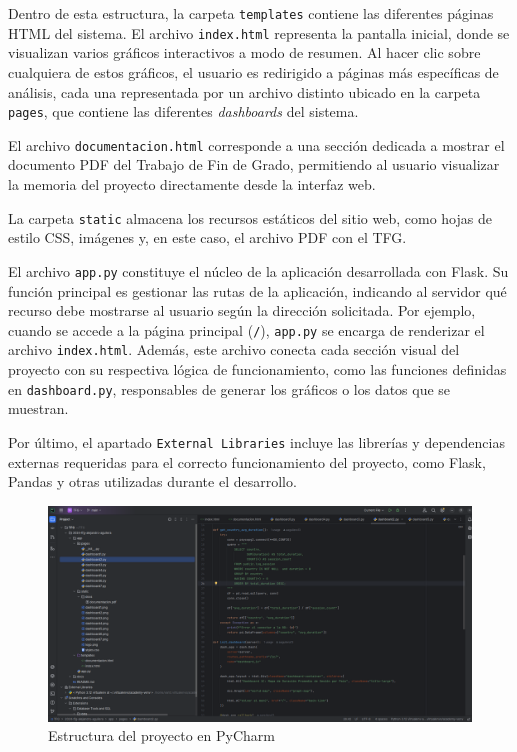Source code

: \documentclass[a4paper, 12pt]{book}
\begin{document}
Dentro de esta estructura, la carpeta \texttt{templates} contiene las diferentes páginas HTML del sistema. El archivo \texttt{index.html} representa la pantalla inicial, donde se visualizan varios gráficos interactivos a modo de resumen. Al hacer clic sobre cualquiera de estos gráficos, el usuario es redirigido a páginas más específicas de análisis, cada una representada por un archivo distinto ubicado en la carpeta \texttt{pages}, que contiene las diferentes \textit{dashboards} del sistema.

El archivo \texttt{documentacion.html} corresponde a una sección dedicada a mostrar el documento PDF del Trabajo de Fin de Grado, permitiendo al usuario visualizar la memoria del proyecto directamente desde la interfaz web.

La carpeta \texttt{static} almacena los recursos estáticos del sitio web, como hojas de estilo CSS, imágenes y, en este caso, el archivo PDF con el TFG.

El archivo \texttt{app.py} constituye el núcleo de la aplicación desarrollada con Flask. Su función principal es gestionar las rutas de la aplicación, indicando al servidor qué recurso debe mostrarse al usuario según la dirección solicitada. Por ejemplo, cuando se accede a la página principal (\texttt{/}), \texttt{app.py} se encarga de renderizar el archivo \texttt{index.html}. Además, este archivo conecta cada sección visual del proyecto con su respectiva lógica de funcionamiento, como las funciones definidas en \texttt{dashboard.py}, responsables de generar los gráficos o los datos que se muestran.

Por último, el apartado \texttt{External Libraries} incluye las librerías y dependencias externas requeridas para el correcto funcionamiento del proyecto, como Flask, Pandas y otras utilizadas durante el desarrollo.

\begin{figure}[h!]
    \centering
    \includegraphics[width=1.1\textwidth]{img/pycharm.png}
    \caption{Estructura del proyecto en PyCharm}
    \label{fig:pycharm_project}
\end{figure}
\end{document}

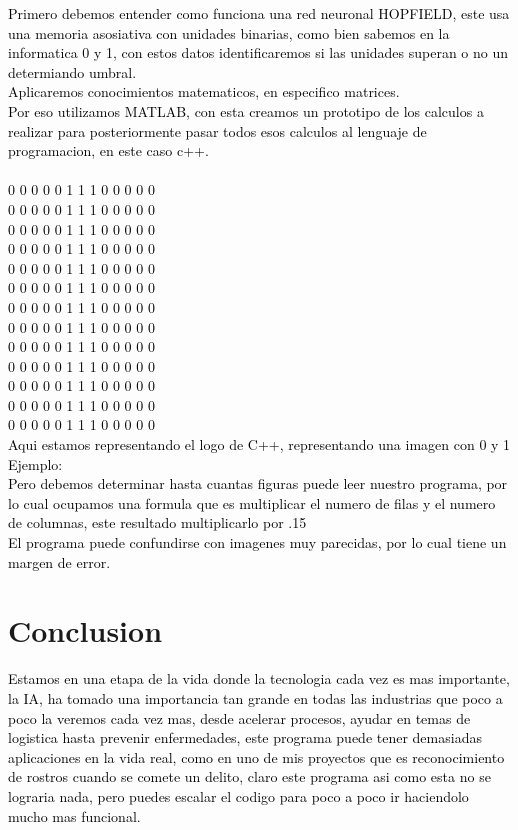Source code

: ﻿\documentclass[10pt]{article} %
\begin{document}
 
 \textcolor{black}{Primero debemos entender como funciona una red neuronal HOPFIELD, este usa una memoria asosiativa con unidades binarias, como bien sabemos en la informatica 0 y 1, con estos datos identificaremos si las unidades superan o no un determiando umbral. \\Aplicaremos conocimientos matematicos, en especifico matrices. \\Por eso utilizamos MATLAB, con esta creamos un prototipo de los calculos a realizar para posteriormente pasar todos esos calculos al lenguaje de programacion, en este caso c++. \\ \\
 
0 0 0 0 0 1 1 1 0 0 0 0 0\\ 
0 0 0 0 0 1 1 1 0 0 0 0 0\\ 
0 0 0 0 0 1 1 1 0 0 0 0 0\\
0 0 0 0 0 1 1 1 0 0 0 0 0\\ 
0 0 0 0 0 1 1 1 0 0 0 0 0\\ 
0 0 0 0 0 1 1 1 0 0 0 0 0\\ 
0 0 0 0 0 1 1 1 0 0 0 0 0\\ 
0 0 0 0 0 1 1 1 0 0 0 0 0\\ 
0 0 0 0 0 1 1 1 0 0 0 0 0\\ 
0 0 0 0 0 1 1 1 0 0 0 0 0\\ 
0 0 0 0 0 1 1 1 0 0 0 0 0\\ 
0 0 0 0 0 1 1 1 0 0 0 0 0\\ 
0 0 0 0 0 1 1 1 0 0 0 0 0\\

 Aqui estamos representando el logo de C++, representando una imagen con 0 y 1 Ejemplo: \\ 
 
 
 Pero debemos determinar hasta cuantas figuras puede leer nuestro programa, por lo cual ocupamos una formula que es multiplicar el numero de filas y el numero de columnas, este resultado multiplicarlo por .15\\ El programa puede confundirse con imagenes muy parecidas, por lo cual tiene un margen de error.  }

 
 

 
\section{Conclusion}

\textcolor{black}{Estamos en una etapa de la vida donde la tecnologia cada vez es mas importante, la IA, ha tomado una importancia tan grande en todas las industrias que poco a poco la veremos cada vez mas, desde acelerar procesos, ayudar en temas de logistica hasta prevenir enfermedades, este programa puede tener demasiadas aplicaciones en la vida real, como en uno de mis proyectos que es reconocimiento de rostros cuando se comete un delito, claro este programa asi como esta no se lograria nada, pero puedes escalar el codigo para poco a poco ir haciendolo mucho mas funcional.}

 

 

 
\end{document}
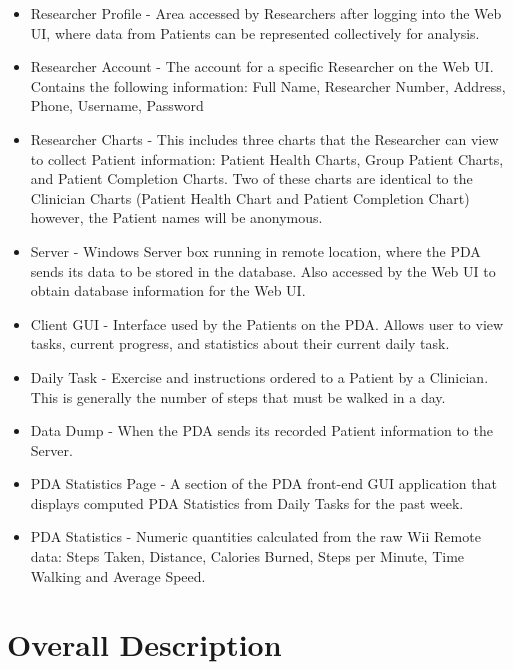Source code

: \documentclass{article}
\begin{document}
\begin{itemize}
\item Researcher Profile - Area accessed by Researchers after logging into the Web UI, where data from Patients can be represented collectively for analysis.

\item Researcher Account - The account for a specific Researcher on the Web UI. Contains the following information: Full Name, Researcher Number, Address, Phone, Username, Password

\item Researcher Charts - This includes three charts that the Researcher can view to collect Patient information: Patient Health Charts, Group Patient Charts, and Patient Completion Charts. Two of these charts are identical to the Clinician Charts (Patient Health Chart and Patient Completion Chart) however, the Patient names will be anonymous. 

\item Server - Windows Server box running in remote location, where the PDA sends its data to be stored in the database. Also accessed by the Web UI to obtain database information for the Web UI.

\item Client GUI - Interface used by the Patients on the PDA. Allows user to view tasks, current progress, and statistics about their current daily task.

\item Daily Task - Exercise and instructions ordered to a Patient by a Clinician.  This is generally the number of steps that must be walked in a day.

\item Data Dump - When the PDA sends its recorded Patient information to the Server.

\item PDA Statistics Page - A section of the PDA front-end GUI application that displays computed PDA Statistics from Daily Tasks for the past week. 

\item PDA Statistics - Numeric quantities calculated from the raw Wii Remote data: Steps Taken, Distance, Calories Burned, Steps per Minute, Time Walking and Average Speed.  
\end{itemize}

\section{Overall Description}
\end{document}
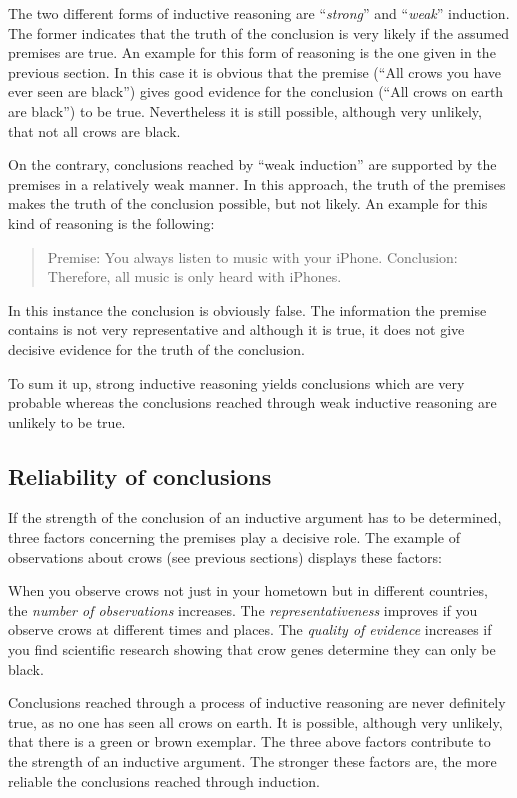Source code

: \documentclass[
]{krantz}
\begin{document}
The two different forms of inductive reasoning are ``\emph{strong}'' and ``\emph{weak}'' induction. The former indicates that the truth of the conclusion is very likely if the assumed premises are true. An example for this form of reasoning is the one given in the previous section. In this case it is obvious that the premise (``All crows you have ever seen are black'') gives good evidence for the conclusion (``All crows on earth are black'') to be true. Nevertheless it is still possible, although very unlikely, that not all crows are black.

On the contrary, conclusions reached by ``weak induction'' are supported by the premises in a relatively weak manner. In this approach, the truth of the premises makes the truth of the conclusion possible, but not likely. An example for this kind of reasoning is the following:

\begin{quote}
Premise: You always listen to music with your iPhone.
Conclusion: Therefore, all music is only heard with iPhones.
\end{quote}

In this instance the conclusion is obviously false. The information the premise contains is not very representative and although it is true, it does not give decisive evidence for the truth of the conclusion.

To sum it up, strong inductive reasoning yields conclusions which are very probable whereas the conclusions reached through weak inductive reasoning are unlikely to be true.

\subsection*{Reliability of conclusions}\label{reliability-of-conclusions}


If the strength of the conclusion of an inductive argument has to be determined, three factors concerning the premises play a decisive role. The example of observations about crows (see previous sections) displays these factors:

When you observe crows not just in your hometown but in different countries, the \emph{number of observations} increases. The \emph{representativeness} improves if you observe crows at different times and places. The \emph{quality of evidence} increases if you find scientific research showing that crow genes determine they can only be black.

Conclusions reached through a process of inductive reasoning are never definitely true, as no one has seen all crows on earth. It is possible, although very unlikely, that there is a green or brown exemplar. The three above factors contribute to the strength of an inductive argument. The stronger these factors are, the more reliable the conclusions reached through induction.
\end{document}
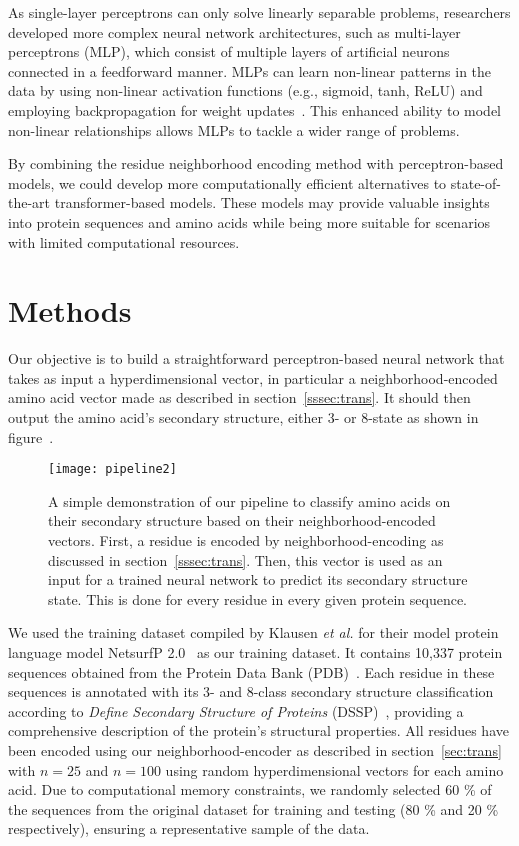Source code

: As single-layer perceptrons can only solve linearly separable problems, researchers developed more complex neural network architectures, such as multi-layer perceptrons (MLP), which consist of multiple layers of artificial neurons connected in a feedforward manner. MLPs can learn non-linear patterns in the data by using non-linear activation functions (e.g., sigmoid, tanh, ReLU) and employing backpropagation for weight updates~\cite{mlp}. This enhanced ability to model non-linear relationships allows MLPs to tackle a wider range of problems.

By combining the residue neighborhood encoding method with perceptron-based models, we could develop more computationally efficient alternatives to state-of-the-art transformer-based models. These models may provide valuable insights into protein sequences and amino acids while being more suitable for scenarios with limited computational resources. 

\section{Methods}
Our objective is to build a straightforward perceptron-based neural network that takes as input a hyperdimensional vector, in particular a neighborhood-encoded amino acid vector made as described in section~\ref{sssec:trans}. It should then output the amino acid's secondary structure, either 3- or 8-state as shown in figure~\cite{fig:pipe2}.

\begin{figure}[H]
    \centering
    \texttt{[image: pipeline2]}
    \caption{A simple demonstration of our pipeline to classify amino acids on their secondary structure based on their neighborhood-encoded vectors. First, a residue is encoded by neighborhood-encoding as discussed in section~\ref{sssec:trans}. Then, this vector is used as an input for a trained neural network to predict its secondary structure state. This is done for every residue in every given protein sequence.}\label{fig:pipe2}
\end{figure}

We used the training dataset compiled by Klausen \textit{et al.} for their model protein language model NetsurfP 2.0~\cite{netsurf} as our training dataset. It contains 10,337 protein sequences obtained from the Protein Data Bank (PDB)~\cite{pdb}. Each residue in these sequences is annotated with its 3- and 8-class secondary structure classification according to \textit{Define Secondary Structure of Proteins} (DSSP)~\cite{dssp}, providing a comprehensive description of the protein's structural properties. All residues have been encoded using our neighborhood-encoder as described in section~\ref{sec:trans} with $n=25$ and $n=100$ using random hyperdimensional vectors for each amino acid. Due to computational memory constraints, we randomly selected 60 \% of the sequences from the original dataset for training and testing (80 \% and 20 \% respectively), ensuring a representative sample of the data.

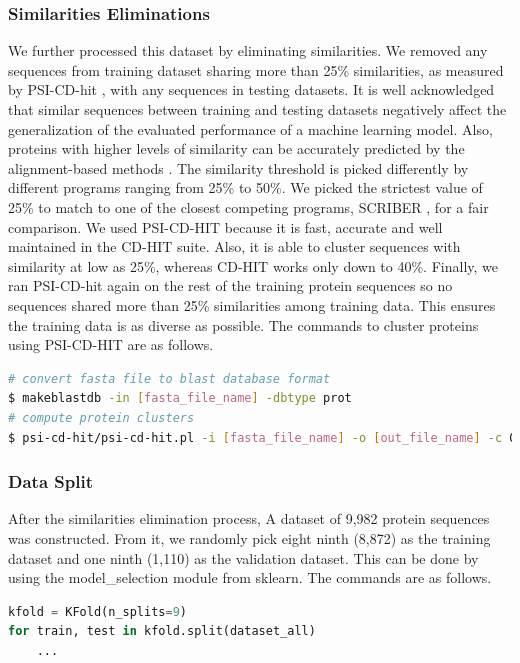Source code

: \subsubsection{Similarities Eliminations}
We further processed this dataset by eliminating similarities. We removed any sequences from training dataset sharing more than 25\% similarities, as measured by PSI-CD-hit \cite{li2006cd,fu2012cd}, with any sequences in testing datasets. It is well acknowledged that similar sequences between training and testing datasets negatively affect the generalization of the evaluated performance of a machine learning model. Also, proteins with higher levels of similarity can be accurately predicted by the alignment-based methods \cite{zhang2018review}. The similarity threshold is picked differently by different programs ranging from 25\% to 50\%. We picked the strictest value of 25\% to match to one of the closest competing programs, SCRIBER \cite{zhang2019scriber}, for a fair comparison. We used PSI-CD-HIT because it is fast, accurate and well maintained in the CD-HIT suite. Also, it is able to cluster sequences with similarity at low as 25\%, whereas CD-HIT works only down to 40\%. Finally, we ran PSI-CD-hit again on the rest of the training protein sequences so no sequences shared more than 25\% similarities among training data. This ensures the training data is as diverse as possible. The commands to cluster proteins using PSI-CD-HIT are as follows.
\begin{lstlisting}[language=bash,frame=single]
# convert fasta file to blast database format
$ makeblastdb -in [fasta_file_name] -dbtype prot
# compute protein clusters
$ psi-cd-hit/psi-cd-hit.pl -i [fasta_file_name] -o [out_file_name] -c 0.25
\end{lstlisting}
\subsubsection{Data Split}
After the similarities elimination process, A dataset of 9,982 protein sequences was constructed. From it, we randomly pick eight ninth (8,872) as the training dataset and one ninth (1,110) as the validation dataset. This can be done by using the model\_selection module from sklearn. The commands are as follows.
\begin{lstlisting}[language=python,frame=single]
kfold = KFold(n_splits=9)
for train, test in kfold.split(dataset_all)
    ...
\end{lstlisting}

ABOUT THIS TASK.
Tally up the lines in the data that hold the word "sends". Only the total should be given.

EXERCISE RESULT.
2